Our presentation at the 2019 CASQA conference highlighted the development of the pilot program, which included the development and results of a device and site selection methodology. The device selection methodology included an evaluation of SWRCB’s list of over 40 approved full-capture devices, which was narrowed down to ten pilot devices based on infrastructure configurations, operations, and needs. The pilot sites were chosen to be representative of the larger application area with standard sizing, configurations, and conditions that allow for uniform data collection and effective comparisons across the pilot study.
The presentation proposed for the 2020 CASQA conference will discuss the results of the monitoring program for the ten pilot devices and sites. The presentation will summarize feedback from City operations and maintenance (O&M) staff, and the recommendations for city-wide implementation based on these results. The presentation will also provide lessons learned from device installation and data collection completed during monitoring events.

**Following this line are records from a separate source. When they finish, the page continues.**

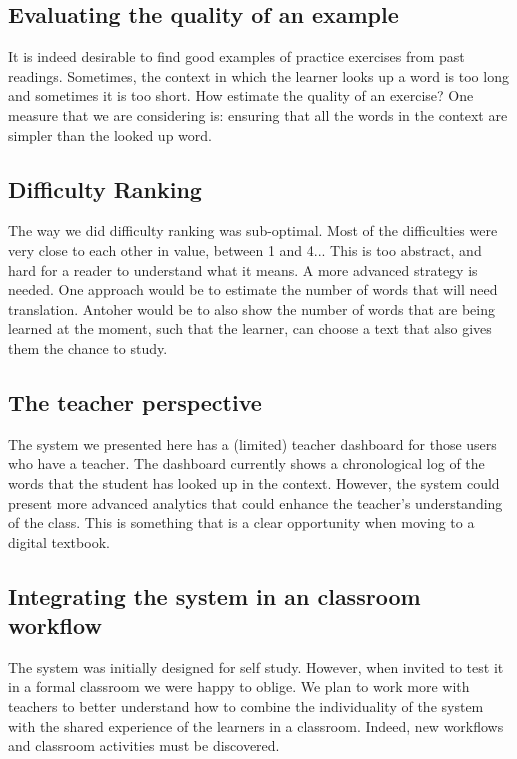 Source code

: \subsection{Evaluating the quality of an example}

It is indeed desirable to find good examples of practice exercises from past readings. Sometimes, the context in which the learner looks up a word is too long and sometimes it is too short. How estimate the quality of an exercise? One measure that we are considering is: ensuring that all the words in the context are simpler than the looked up word. 


\subsection{Difficulty Ranking}
The way we did difficulty ranking was sub-optimal. Most of the difficulties were very close to each other in value, between 1 and 4... This is too abstract, and hard for a reader to understand what it means. A more advanced strategy is needed. One approach would be to estimate the number of words that will need translation. Antoher would be to also show the number of words that are being learned at the moment, such that the learner, can choose a text that also gives them the chance to study. 

\subsection{The teacher perspective}
The system we presented here has a (limited) teacher dashboard for those users who have a teacher. The dashboard currently shows a chronological log of the words that the student has looked up in the context. However, the system could present more advanced analytics that could enhance the teacher's understanding of the class. This is something that is a clear opportunity when moving to a digital textbook. 

\subsection{Integrating the system in an classroom workflow}
The system was initially designed for self study. However, when invited to test it in a formal classroom we were happy to oblige. We plan to work more with teachers to better understand how to combine the individuality of the system with the shared experience of the learners in a classroom. Indeed, new workflows and classroom activities must be discovered.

The Pilot study follow-up presentation will focus on the monitoring program activities completed over the last year. To ensure effective city-wide roll-out of trash capture devices, data was collected on ten trash capture devices comprised of various types and configurations installed in diverse settings to evaluate the overall performance and maintenance level of effort (LOE) for each device. Data were collected during one dry weather and three wet weather events to observe the devices’ performance under various conditions and the associated maintenance for catch basin cleaning. Data metrics included maintenance duration, device condition, and performance metrics such as evidence of bypass and screen clogging, and presence of standing water as caused by the device. Evaluating device performance against these metrics ensures that selected devices meet the City’s key criteria, that the devices prevent trash from the storm drain system, do not require undue LOE to maintain, and do not create or exacerbate flood or vector hazards.

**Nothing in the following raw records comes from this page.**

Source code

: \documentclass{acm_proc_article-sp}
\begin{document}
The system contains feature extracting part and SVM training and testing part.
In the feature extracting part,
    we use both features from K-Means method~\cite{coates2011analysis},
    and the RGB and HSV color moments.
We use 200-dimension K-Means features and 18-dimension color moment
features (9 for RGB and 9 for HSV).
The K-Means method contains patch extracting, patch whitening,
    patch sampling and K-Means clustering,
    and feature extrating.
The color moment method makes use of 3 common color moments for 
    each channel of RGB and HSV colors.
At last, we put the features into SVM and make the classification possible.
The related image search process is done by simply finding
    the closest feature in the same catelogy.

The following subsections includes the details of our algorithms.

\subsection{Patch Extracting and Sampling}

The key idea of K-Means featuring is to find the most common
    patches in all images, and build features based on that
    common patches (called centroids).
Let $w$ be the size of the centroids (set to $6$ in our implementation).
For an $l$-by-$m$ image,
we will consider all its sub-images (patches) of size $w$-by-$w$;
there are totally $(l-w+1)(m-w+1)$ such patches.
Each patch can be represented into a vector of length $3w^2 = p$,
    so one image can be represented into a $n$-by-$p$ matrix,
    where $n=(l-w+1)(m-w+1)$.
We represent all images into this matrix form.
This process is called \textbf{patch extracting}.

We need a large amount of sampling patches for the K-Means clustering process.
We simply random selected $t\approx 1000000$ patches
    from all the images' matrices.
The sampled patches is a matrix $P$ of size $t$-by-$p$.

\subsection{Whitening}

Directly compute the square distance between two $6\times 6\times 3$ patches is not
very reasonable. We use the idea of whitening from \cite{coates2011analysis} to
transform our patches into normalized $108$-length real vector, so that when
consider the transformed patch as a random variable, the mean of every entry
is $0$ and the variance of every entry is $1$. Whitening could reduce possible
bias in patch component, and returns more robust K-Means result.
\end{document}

In addition to these data, O&M crew feedback was included in device evaluation to ensure that the selected devices were informed by maintenance-focused considerations. The O&M crew members were asked to identify which devices required excessive labor or equipment to maintain, which factors contributed to the increased LOE, and any potential device adjustments. With an extensive set of performance and maintenance data compiled, a suite of device types was selected for city-wide installation with accompanying site considerations and maintenance frequencies.
The results of the Pilot Study showed that inlet filters, custom combination inlet baskets and removable, L-shaped CPS devices had minimal evidence of bypass, screen clogging, cause of standing water and an overall low maintenance LOE. Additionally, observations of screen clogging, standing water, and rainfall depth helped inform the maintenance frequency for each device type showing that CPS devices, custom combination inlet baskets, and inlet filters require the most, moderate, and least frequent maintenance, respectively.
Overall, the study was grounded in meaningful data to ultimately determine device selection and contribute to a greater certainty of compliance and program success.